IntraLase History - Advancement in LASIK Technology
Advancement in LASIK technology
In our blog posts we have looked at IntraLase and the femtosecond laser, but we have only scratched the surface of the development of this advancement in LASIK technology. And that word “advancement,” ahh… throughout the history of science, humankind has seen practical instruments, methodologies, and theories giving way to new ones as the old ones no longer “work.” Indeed, the science of laser vision correction has its history, too, and very specially when in comes to IntraLase, a perhaps “miraculous” technological advancement from the microkeratome.

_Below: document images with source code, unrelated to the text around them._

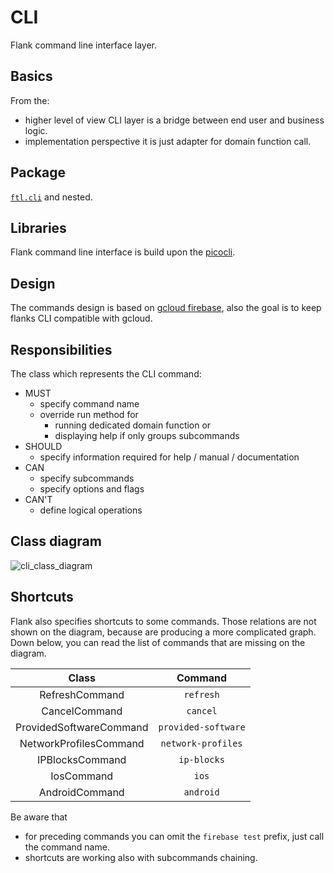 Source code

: # CLI

Flank command line interface layer.

## Basics

From the:

* higher level of view CLI layer is a bridge between end user and business logic.
* implementation perspective it is just adapter for domain function call.

## Package

[`ftl.cli`](https://github.com/Flank/flank/tree/master/test_runner/src/main/kotlin/ftl/cli) and nested.

## Libraries

Flank command line interface is build upon the [picocli](https://picocli.info/).

## Design

The commands design is based on [gcloud firebase](https://cloud.google.com/sdk/gcloud/reference/alpha/firebase), also
the goal is to keep flanks CLI compatible with gcloud.

## Responsibilities

The class which represents the CLI command:

* MUST
    * specify command name
    * override run method for
        * running dedicated domain function or
        * displaying help if only groups subcommands
* SHOULD
    * specify information required for help / manual / documentation
* CAN
    * specify subcommands
    * specify options and flags
* CAN'T
    * define logical operations

## Class diagram

![cli_class_diagram](http://www.plantuml.com/plantuml/proxy?cache=no&fmt=svg&src=https://raw.githubusercontent.com/Flank/flank/1493-add-cli-class-diagram/docs/hld/presentation/cli/cli-class-diagram.puml)

## Shortcuts

Flank also specifies shortcuts to some commands. 
Those relations are not shown on the diagram, because are producing a more complicated graph. 
Down below, you can read the list of commands that are missing on the diagram.

| Class | Command |
|:-------:|:-------:| 
| RefreshCommand | `refresh`|
| CancelCommand | `cancel`|
| ProvidedSoftwareCommand | `provided-software`|
| NetworkProfilesCommand | `network-profiles`|
| IPBlocksCommand | `ip-blocks`|
| IosCommand | `ios`|
| AndroidCommand | `android`| 

Be aware that
* for preceding commands you can omit the `firebase test` prefix, just call the command name.
* shortcuts are working also with subcommands chaining.
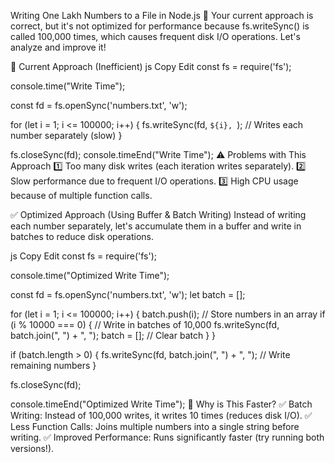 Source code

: Writing One Lakh Numbers to a File in Node.js 🚀
Your current approach is correct, but it's not optimized for performance because fs.writeSync() is called 100,000 times, which causes frequent disk I/O operations. Let's analyze and improve it!

🔴 Current Approach (Inefficient)
js
Copy
Edit
const fs = require('fs');

console.time("Write Time");

const fd = fs.openSync('numbers.txt', 'w');

for (let i = 1; i <= 100000; i++) {
    fs.writeSync(fd, `${i}, `); // Writes each number separately (slow)
}

fs.closeSync(fd);
console.timeEnd("Write Time");
⚠️ Problems with This Approach
1️⃣ Too many disk writes (each iteration writes separately).
2️⃣ Slow performance due to frequent I/O operations.
3️⃣ High CPU usage because of multiple function calls.

✅ Optimized Approach (Using Buffer & Batch Writing)
Instead of writing each number separately, let's accumulate them in a buffer and write in batches to reduce disk operations.

js
Copy
Edit
const fs = require('fs');

console.time("Optimized Write Time");

const fd = fs.openSync('numbers.txt', 'w');
let batch = [];

for (let i = 1; i <= 100000; i++) {
    batch.push(i); // Store numbers in an array
    if (i % 10000 === 0) { // Write in batches of 10,000
        fs.writeSync(fd, batch.join(", ") + ", ");
        batch = []; // Clear batch
    }
}

if (batch.length > 0) {
    fs.writeSync(fd, batch.join(", ") + ", "); // Write remaining numbers
}

fs.closeSync(fd);

console.timeEnd("Optimized Write Time");
🚀 Why is This Faster?
✅ Batch Writing: Instead of 100,000 writes, it writes 10 times (reduces disk I/O).
✅ Less Function Calls: Joins multiple numbers into a single string before writing.
✅ Improved Performance: Runs significantly faster (try running both versions!). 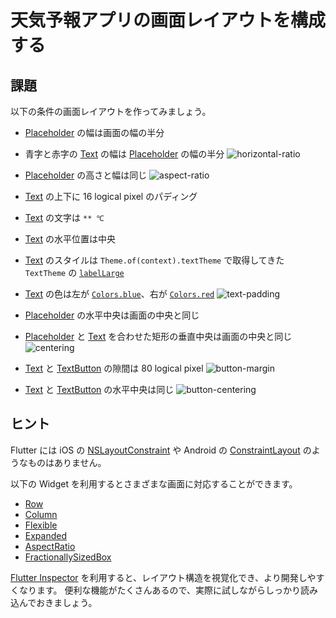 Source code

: # 天気予報アプリの画面レイアウトを構成する

## 課題

以下の条件の画面レイアウトを作ってみましょう。

- [Placeholder] の幅は画面の幅の半分
- 青字と赤字の [Text] の幅は [Placeholder] の幅の半分
  ![horizontal-ratio]

- [Placeholder] の高さと幅は同じ
  ![aspect-ratio]

- [Text] の上下に 16 logical pixel のパディング
- [Text] の文字は `** ℃`
- [Text] の水平位置は中央
- [Text] のスタイルは `Theme.of(context).textTheme` で取得してきた `TextTheme` の [`labelLarge`]
- [Text] の色は左が [`Colors.blue`]、右が [`Colors.red`]
  ![text-padding]

- [Placeholder] の水平中央は画面の中央と同じ
- [Placeholder] と [Text] を合わせた矩形の垂直中央は画面の中央と同じ
  ![centering]

- [Text] と [TextButton] の隙間は 80 logical pixel
  ![button-margin]

- [Text] と [TextButton] の水平中央は同じ
  ![button-centering]

## ヒント

Flutter には iOS の [NSLayoutConstraint] や Android の [ConstraintLayout] のようなものはありません。

以下の Widget を利用するとさまざまな画面に対応することができます。

- [Row]
- [Column]
- [Flexible]
- [Expanded]
- [AspectRatio]
- [FractionallySizedBox]

[Flutter Inspector] を利用すると、レイアウト構造を視覚化でき、より開発しやすくなります。
便利な機能がたくさんあるので、実際に試しながらしっかり読み込んでおきましょう。

<!-- Links -->

[horizontal-ratio]: https://github.com/yumemi-inc/flutter-training-template/blob/main/docs/sessions/images/layout/horizontal-ratio.png?raw=true

[aspect-ratio]: https://github.com/yumemi-inc/flutter-training-template/blob/main/docs/sessions/images/layout/aspect-ratio.png?raw=true

[text-padding]: https://github.com/yumemi-inc/flutter-training-template/blob/main/docs/sessions/images/layout/text-padding.png?raw=true

[centering]: https://github.com/yumemi-inc/flutter-training-template/blob/main/docs/sessions/images/layout/centering.png?raw=true

[button-margin]: https://github.com/yumemi-inc/flutter-training-template/blob/main/docs/sessions/images/layout/button-margin.png?raw=true

[button-centering]: https://github.com/yumemi-inc/flutter-training-template/blob/main/docs/sessions/images/layout/button-centering.png?raw=true

[Placeholder]: https://api.flutter.dev/flutter/widgets/Placeholder-class.html

[Text]: https://api.flutter.dev/flutter/widgets/Text-class.html

[`labelLarge`]: https://api.flutter.dev/flutter/material/TextTheme/labelLarge.html

[`Colors.blue`]: https://api.flutter.dev/flutter/material/Colors/blue-constant.html

[`Colors.red`]: https://api.flutter.dev/flutter/material/Colors/red-constant.html

[TextButton]: https://api.flutter.dev/flutter/material/TextButton-class.html

[NSLayoutConstraint]: https://developer.apple.com/documentation/uikit/nslayoutconstraint

[ConstraintLayout]: https://developer.android.com/develop/ui/views/layout/constraint-layout

[Row]: https://api.flutter.dev/flutter/widgets/Row-class.html

[Column]: https://api.flutter.dev/flutter/widgets/Column-class.html

[Flexible]: https://api.flutter.dev/flutter/widgets/Flexible-class.html

[Expanded]: https://api.flutter.dev/flutter/widgets/Expanded-class.html

[AspectRatio]: https://api.flutter.dev/flutter/widgets/AspectRatio-class.html

[FractionallySizedBox]: https://api.flutter.dev/flutter/widgets/FractionallySizedBox-class.html

[Flutter Inspector]: https://docs.flutter.dev/development/tools/devtools/inspector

Soon after the discovery in 1980 of the excimer laser’s possible application to vision correction, there was another step yet to be taken before the excimer could perform its function in the LASIK procedure. The excimer laser had to be applied to the corneal stroma, which is the layer of tissue just beneath the surface layer, or corneal epithelium. This surface layer of the cornea had to be lifted up, like a flap, preserved during the excimer laser step, and then be laid back down onto the laser-treated stroma.
How to create this flap? The first method was to do it with a scalpel-like metallic instrument—the aforementioned microkeratome (invented in the 1950s), which makes a circular incision, creating a flap, with a hinge or small segment left connected to the epithelium or surface layer of the cornea.
Microkeratome’s Performance Problems
Several problems arose with the microkeratome’s performance of this step, however, as follows. The microkeratome’s flap-making became the main source of vision-threatening complications in the LASIK procedure—in the form of (1) free caps (unattached flaps—no hinge), (2) partial flaps, (3) buttonholes (improperly formed flaps), or (4) an epithelial slough (damaged eye tissue).
Surgeons reported that even though the vast majority of LASIK procedures using a microkeratome went well, when they didn’t go well it was serious.
Then, when the FDA approved the IntraLase laser flap maker, in 1999, many surgeons found the IntraLase to alleviate the problems they had been having with the microkeratome.
One of the big improvements is that the IntraLase creates a corneal flap of uniform thickness, whereas the microkeratome flap is always thinner at the center, making it liable to tear—hence the “buttonhole” flap. Moreover, with the microkeratome blade, the more curved a patient’s cornea is, the thinner the center of the flap will be, increasing the chance of a buttonhole tear significantly. The beauty of the IntraLase in this regard is that the femtosecond laser creates a layer of bubbles at a uniform distance beneath the epithelium, for the entire area of the flap, whereby the thickness of the flap is the same wherever it could be possibly be measured—at the center, the edges, corners, etc.
Some LASIK surgeons still use the microkeratome, and it is up to the prospective LASIK patient to be fully informed on the difference between the microkeratome and IntraLase, and choose wisely.